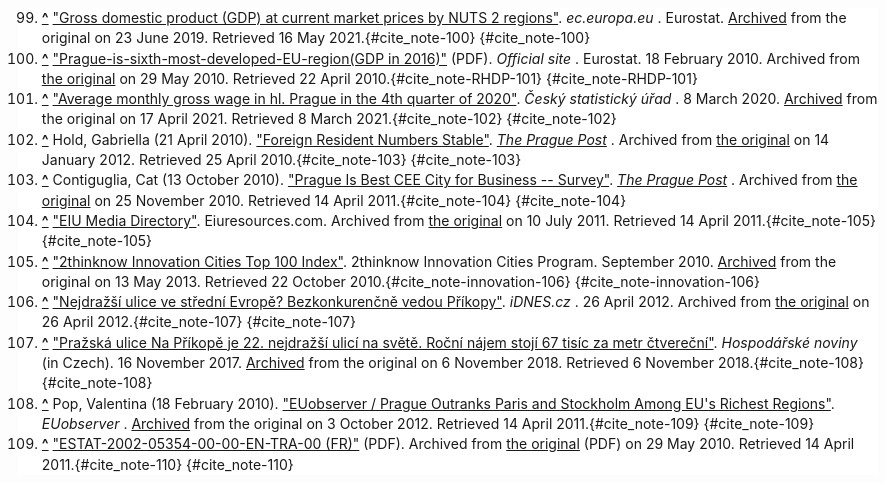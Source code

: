 99. **[\^](#cite_ref-100)** ["Gross domestic product (GDP) at current market prices by NUTS 2 regions"](https://ec.europa.eu/eurostat/web/national-accounts/data/database). *ec.europa.eu* . Eurostat. [Archived](https://web.archive.org/web/20190623210352/https://ec.europa.eu/eurostat/web/national-accounts/data/database) from the original on 23 June 2019. Retrieved 16 May 2021.{#cite_note-100}
{#cite_note-100}
100. **[\^](#cite_ref-RHDP_101-0)** ["Prague-is-sixth-most-developed-EU-region(GDP in 2016)"](https://web.archive.org/web/20100529212548/http://epp.eurostat.ec.europa.eu/cache/ITY_PUBLIC/1-18022010-AP/EN/1-18022010-AP-EN.PDF) (PDF). *Official site* . Eurostat. 18 February 2010. Archived from [the original](https://prague.tv/en/s72/Directory/c214-Business/n11952-Prague-is-sixth-most-developed-EU-region) on 29 May 2010. Retrieved 22 April 2010.{#cite_note-RHDP-101}
{#cite_note-RHDP-101}
101. **[\^](#cite_ref-102)** ["Average monthly gross wage in hl. Prague in the 4th quarter of 2020"](https://www.czso.cz/csu/xa/prumerna-hruba-mzda-v-praze-4-ctvrtleti-2020). *Český statistický úřad* . 8 March 2020. [Archived](https://web.archive.org/web/20210417172328/https://www.czso.cz/csu/xa/prumerna-hruba-mzda-v-praze-4-ctvrtleti-2020) from the original on 17 April 2021. Retrieved 8 March 2021.{#cite_note-102}
{#cite_note-102}
102. **[\^](#cite_ref-103)** Hold, Gabriella (21 April 2010). ["Foreign Resident Numbers Stable"](https://web.archive.org/web/20120114195632/http://www.praguepost.com/news/4214-foreign-resident-numbers-stable.html). *[The Prague Post](/wiki/The_Prague_Post "The Prague Post")* . Archived from [the original](http://www.praguepost.com/news/4214-foreign-resident-numbers-stable.html) on 14 January 2012. Retrieved 25 April 2010.{#cite_note-103}
{#cite_note-103}
103. **[\^](#cite_ref-104)** Contiguglia, Cat (13 October 2010). ["Prague Is Best CEE City for Business -- Survey"](https://web.archive.org/web/20101125092300/http://www.praguepost.com/business/6003-prague-is-best-cee-city-for-business-survey.html). *[The Prague Post](/wiki/The_Prague_Post "The Prague Post")* . Archived from [the original](http://www.praguepost.com/business/6003-prague-is-best-cee-city-for-business-survey.html) on 25 November 2010. Retrieved 14 April 2011.{#cite_note-104}
{#cite_note-104}
104. **[\^](#cite_ref-105)** ["EIU Media Directory"](https://web.archive.org/web/20110710174424/http://www.eiuresources.com/mediadir/default.asp?PR=660001866). Eiuresources.com. Archived from [the original](http://www.eiuresources.com/mediadir/default.asp?PR=660001866) on 10 July 2011. Retrieved 14 April 2011.{#cite_note-105}
{#cite_note-105}
105. **[\^](#cite_ref-innovation_106-0)** ["2thinknow Innovation Cities Top 100 Index"](http://www.innovation-cities.com/innovation-cities-top-100-index-top-cities/). 2thinknow Innovation Cities Program. September 2010. [Archived](https://web.archive.org/web/20130513183603/http://www.innovation-cities.com/innovation-cities-top-100-index-top-cities/) from the original on 13 May 2013. Retrieved 22 October 2010.{#cite_note-innovation-106}
{#cite_note-innovation-106}
106. **[\^](#cite_ref-107)** ["Nejdražší ulice ve střední Evropě? Bezkonkurenčně vedou Příkopy"](https://web.archive.org/web/20120426072538/http://ekonomika.idnes.cz/nejdrazsi-ulice-ve-stredni-evrope-bezkonkurencne-vedou-prikopy-p8y-/ekonomika.aspx?c=A120423_184531_ekonomika_neh). *iDNES.cz* . 26 April 2012. Archived from [the original](http://ekonomika.idnes.cz/nejdrazsi-ulice-ve-stredni-evrope-bezkonkurencne-vedou-prikopy-p8y-/ekonomika.aspx?c=A120423_184531_ekonomika_neh) on 26 April 2012.{#cite_note-107}
{#cite_note-107}
107. **[\^](#cite_ref-108)** ["Pražská ulice Na Příkopě je 22. nejdražší ulicí na světě. Roční nájem stojí 67 tisíc za metr čtvereční"](https://byznys.ihned.cz/c1-65959330-prazska-ulice-na-prikope-je-22-nejdrazsi-ulici-na-svete-rocni-najem-stoji-67-tisic-za-metr-ctverecni). *Hospodářské noviny* (in Czech). 16 November 2017. [Archived](https://web.archive.org/web/20181106171651/https://byznys.ihned.cz/c1-65959330-prazska-ulice-na-prikope-je-22-nejdrazsi-ulici-na-svete-rocni-najem-stoji-67-tisic-za-metr-ctverecni) from the original on 6 November 2018. Retrieved 6 November 2018.{#cite_note-108}
{#cite_note-108}
108. **[\^](#cite_ref-109)** Pop, Valentina (18 February 2010). ["EUobserver / Prague Outranks Paris and Stockholm Among EU's Richest Regions"](https://euobserver.com/regions/29502). *EUobserver* . [Archived](https://web.archive.org/web/20121003053606/http://euobserver.com/regions/29502) from the original on 3 October 2012. Retrieved 14 April 2011.{#cite_note-109}
{#cite_note-109}
109. **[\^](#cite_ref-110)** ["ESTAT-2002-05354-00-00-EN-TRA-00 (FR)"](https://web.archive.org/web/20100529212548/http://epp.eurostat.ec.europa.eu/cache/ITY_PUBLIC/1-18022010-AP/EN/1-18022010-AP-EN.PDF) (PDF). Archived from [the original](http://epp.eurostat.ec.europa.eu/cache/ITY_PUBLIC/1-18022010-AP/EN/1-18022010-AP-EN.PDF) (PDF) on 29 May 2010. Retrieved 14 April 2011.{#cite_note-110}
{#cite_note-110}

◇ ◇ ◇

▸ Problem statement
Whenever the string "November" turns up in a line of the data, copy that line.

▸ Result
103. **[\^](#cite_ref-104)** Contiguglia, Cat (13 October 2010). ["Prague Is Best CEE City for Business -- Survey"](https://web.archive.org/web/20101125092300/http://www.praguepost.com/business/6003-prague-is-best-cee-city-for-business-survey.html). *[The Prague Post](/wiki/The_Prague_Post "The Prague Post")* . Archived from [the original](http://www.praguepost.com/business/6003-prague-is-best-cee-city-for-business-survey.html) on 25 November 2010. Retrieved 14 April 2011.{#cite_note-104}
107. **[\^](#cite_ref-108)** ["Pražská ulice Na Příkopě je 22. nejdražší ulicí na světě. Roční nájem stojí 67 tisíc za metr čtvereční"](https://byznys.ihned.cz/c1-65959330-prazska-ulice-na-prikope-je-22-nejdrazsi-ulici-na-svete-rocni-najem-stoji-67-tisic-za-metr-ctverecni). *Hospodářské noviny* (in Czech). 16 November 2017. [Archived](https://web.archive.org/web/20181106171651/https://byznys.ihned.cz/c1-65959330-prazska-ulice-na-prikope-je-22-nejdrazsi-ulici-na-svete-rocni-najem-stoji-67-tisic-za-metr-ctverecni) from the original on 6 November 2018. Retrieved 6 November 2018.{#cite_note-108}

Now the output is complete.